Sunday, September 14, 2008 by Jack Kibble-White
With Deal Or No Deal still providing the television master a conduit for some of his greater presentational grandiosities, Are You Smarter Than a Ten-Year-Old? doing likewise on Sky One – and countless bits of Noel column inches about cosmic ordering and the BBC licence fee keeping our man in the public eye – one of television’s most self-confident exponents is currently firing on all cylinders.
But yet, as much as he might protest to the contrary, you sense his own personal journey back from the wilderness will not conclude until he is once more at the helm of a fuck-off massive light entertainment behemoth (preferably on the BBC). Back in 2006, we had Everyone’s a Winner! a one-off Lottery good causes Saturday night show, and now we have this – Noel’s HQ: Edmonds’ next attempt to re-establish himself as the grandmaster of live entertainment television.
But of course, this Sky One extravaganza was more than just 90-minutes of good, clean light entertainment. The title itself was a coded message to “Noel fans”, specifying how today’s Noel Edmonds is both the same and different to the one that hosted Noel’s House Party as recently as nine years ago. The message is that Noel’s HQ takes our man into new territory. His increasingly queasy Christmas specials are perhaps his most obvious precedent, but even they, with their mawkish sentimentality, are distinct from this latest project, merely by virtue of the fact their entire premise didn’t hinge around one basic assumption.
Noel’s HQ was destined to divide opinion, right from the outset because it presumes the viewers share the programme’s central thesis – that red tape (and by extension political correctness), is suffocating this great country. Clearly, whether you agree with this assertion or not probably largely determined what you made of this show. Noel’s HQ is a kind of hybrid of Noel’s Christmas Presents, Challenge Anneka, That’s Life! and Hughie Green’s infamous “Stand up and be counted” rant. It’s a live show in which members of the audience are singled out by Noel, who then goes on to tell us their story – usually a tale of honest citizens trying to make a difference. All of this is fair game of course, if rather uninspiring television.
What is less palatable however are the sequences in which Noel, from behind a news desk, brings us stories of local councils enforcing ridiculous laws, such as removing fly posters advertising a children’s charity.
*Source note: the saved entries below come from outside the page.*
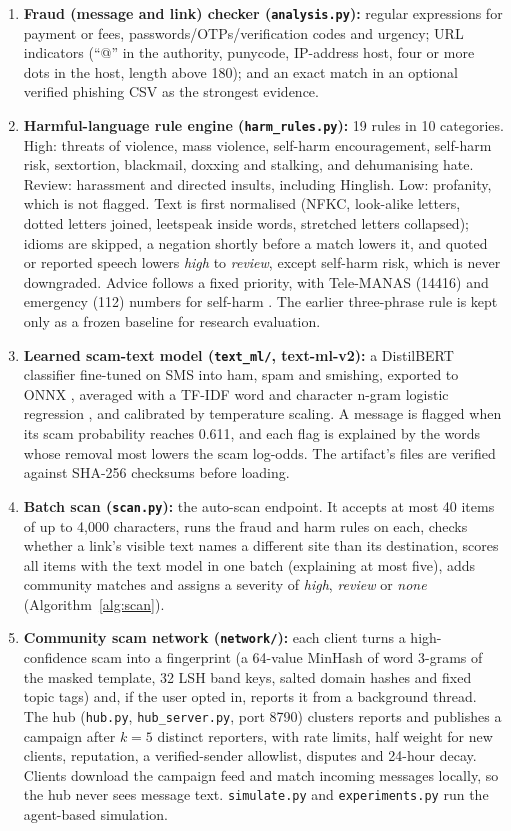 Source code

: \begin{enumerate}[label=\textbf{M\arabic*}, leftmargin=1.2cm]
\item \textbf{Fraud (message and link) checker (\texttt{analysis.py}):} regular expressions for payment or fees, passwords/OTPs/verification codes and urgency; URL indicators (``@'' in the authority, punycode, IP-address host, four or more dots in the host, length above 180); and an exact match in an optional verified phishing CSV as the strongest evidence.
\item \textbf{Harmful-language rule engine (\texttt{harm\_rules.py}):} 19 rules in 10 categories. High: threats of violence, mass violence, self-harm encouragement, self-harm risk, sextortion, blackmail, doxxing and stalking, and dehumanising hate. Review: harassment and directed insults, including Hinglish. Low: profanity, which is not flagged. Text is first normalised (NFKC, look-alike letters, dotted letters joined, leetspeak inside words, stretched letters collapsed); idioms are skipped, a negation shortly before a match lowers it, and quoted or reported speech lowers \emph{high} to \emph{review}, except self-harm risk, which is never downgraded. Advice follows a fixed priority, with Tele-MANAS (14416) and emergency (112) numbers for self-harm \cite{telemanas}. The earlier three-phrase rule is kept only as a frozen baseline for research evaluation.
\item \textbf{Learned scam-text model (\texttt{text\_ml/}, text-ml-v2):} a DistilBERT classifier \cite{distilbert} fine-tuned on SMS into ham, spam and smishing, exported to ONNX \cite{onnx}, averaged with a TF-IDF word and character n-gram logistic regression \cite{sklearn}, and calibrated by temperature scaling. A message is flagged when its scam probability reaches 0.611, and each flag is explained by the words whose removal most lowers the scam log-odds. The artifact's files are verified against SHA-256 checksums before loading.
\item \textbf{Batch scan (\texttt{scan.py}):} the auto-scan endpoint. It accepts at most 40 items of up to 4,000 characters, runs the fraud and harm rules on each, checks whether a link's visible text names a different site than its destination, scores all items with the text model in one batch (explaining at most five), adds community matches and assigns a severity of \emph{high}, \emph{review} or \emph{none} (Algorithm~\ref{alg:scan}).
\item \textbf{Community scam network (\texttt{network/}):} each client turns a high-confidence scam into a fingerprint (a 64-value MinHash of word 3-grams of the masked template, 32 LSH band keys, salted domain hashes and fixed topic tags) and, if the user opted in, reports it from a background thread. The hub (\texttt{hub.py}, \texttt{hub\_server.py}, port 8790) clusters reports and publishes a campaign after $k=5$ distinct reporters, with rate limits, half weight for new clients, reputation, a verified-sender allowlist, disputes and 24-hour decay. Clients download the campaign feed and match incoming messages locally, so the hub never sees message text. \texttt{simulate.py} and \texttt{experiments.py} run the agent-based simulation.

\end{enumerate}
Each news item is followed up by a quick comment by – of all people – Carole Malone, stood atop a soap box, decrying Britain’s obsession with “red tape”. The section ends with Noel proclaiming we are living in “Bonkers Britain”, and then – get this – loads of people run on stage dressed in silly outfits, dancing around to a supposedly wacky jingle proclaiming the state of the nation as being “bonkers”. Even Keith Chegwin (who Noel refers to rather pleasingly as “Cheggers”) makes an appearance.
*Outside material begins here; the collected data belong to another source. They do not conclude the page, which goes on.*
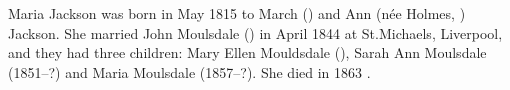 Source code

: 
Maria Jackson was born in May 1815 to March () and Ann (n\'{e}e Holmes, ) Jackson. She married John Moulsdale () in April 1844 at St.Michaels, Liverpool, and they had three children:
Mary Ellen Mouldsdale (), Sarah Ann Moulsdale (1851--?) and Maria Moulsdale (1857--?).
She died in 1863 \cite{MariaJacksonDeath}.
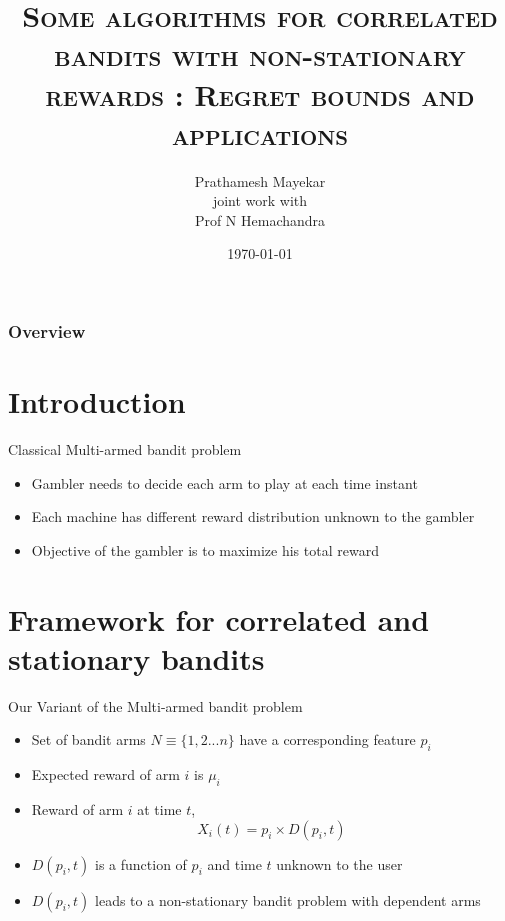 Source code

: \documentclass[compress, serif, onlymath, professionalfonts]{beamer}
\title[Some algorithms for correlated bandits with non-stationary rewards : { Regret bounds and applications} ]{\textsc{Some algorithms for correlated bandits with non-stationary rewards : { Regret bounds and applications} }}
\subtitle{}
\author[Prathamesh Mayekar]{\large{Prathamesh Mayekar} \\  \small{joint work with \\ Prof N Hemachandra}}
\institute[IEOR@IITB]{

\begin{center}
\end{center}
Industrial Engineering and Operations Research\\ Indian Institute of Technology Bombay}
\date{\today}
\begin{document}
\begin{frame}
\titlepage
\end{frame}
\begin{frame}[t,allowframebreaks]
\frametitle{Overview}
\tableofcontents
\end{frame}
\section{Introduction}

\begin{frame}{Classical Multi-armed bandit problem}
\begin{itemize}
\item Gambler needs to decide each arm to play at each time instant
\item Each machine has different reward distribution unknown to the gambler
\item  Objective of the gambler is to maximize his total reward
\end{itemize}
\end{frame}
\section{Framework for correlated and stationary bandits}
\begin{frame}{Our Variant of the Multi-armed bandit problem}
\begin{itemize}
\item Set of bandit arms $N \equiv \{1,2...n\}$ have a corresponding feature $p_i$
\item Expected reward of arm $i$ is $\mu_i$
\item Reward of arm $i$ at time $t$, $$X_i(t)=p_i\times D(p_i,t)$$
\item $D(p_i,t)$ is a function of $p_i$ and time $t$ unknown to the user
\item $D(p_i,t)$ leads to a non-stationary bandit problem with dependent arms
\end{itemize} 
\end{frame}
\end{document}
Throughout the show, Noel’s “common sense” assertions grow increasingly tiresome and irritating – television is never more annoying than when it assumes it’s reflecting your opinion, and item after item of Noel’s HQ provides Britain’s legion of white van drivers with further (metaphorical) fuel. Watch out Britain’s radio phone-in shows. For the viewer tuning in looking for a bit of balanced social commentary, or even just a fix of heart-warm, Noel’s HQ’s fist-shaking posturing is not what’s required.
All of this is irritating enough, but for me – someone who genuinely thinks Noel is a great television professional – what particularly galls is that this is 90 minutes of live television where Noel completely fails to innovate or pull any televisual tricks out of the bag. This, remember, is the man who gave us NTV and a whole litany of fantastic light entertainment concepts during the 1980s and 90s. You would have thought at last being given his own live format to play with once again, Noel would have made some attempt to show the younger generation there is still life in the old Edmonds.
Yet, aside from one unscripted riff in which Noel uses a technical problem with the Sky One website as a way to make a comment about viewers’ general distrust of television, this is simply a telly anchoring job, and something you would have thought quite beneath his manifest talents.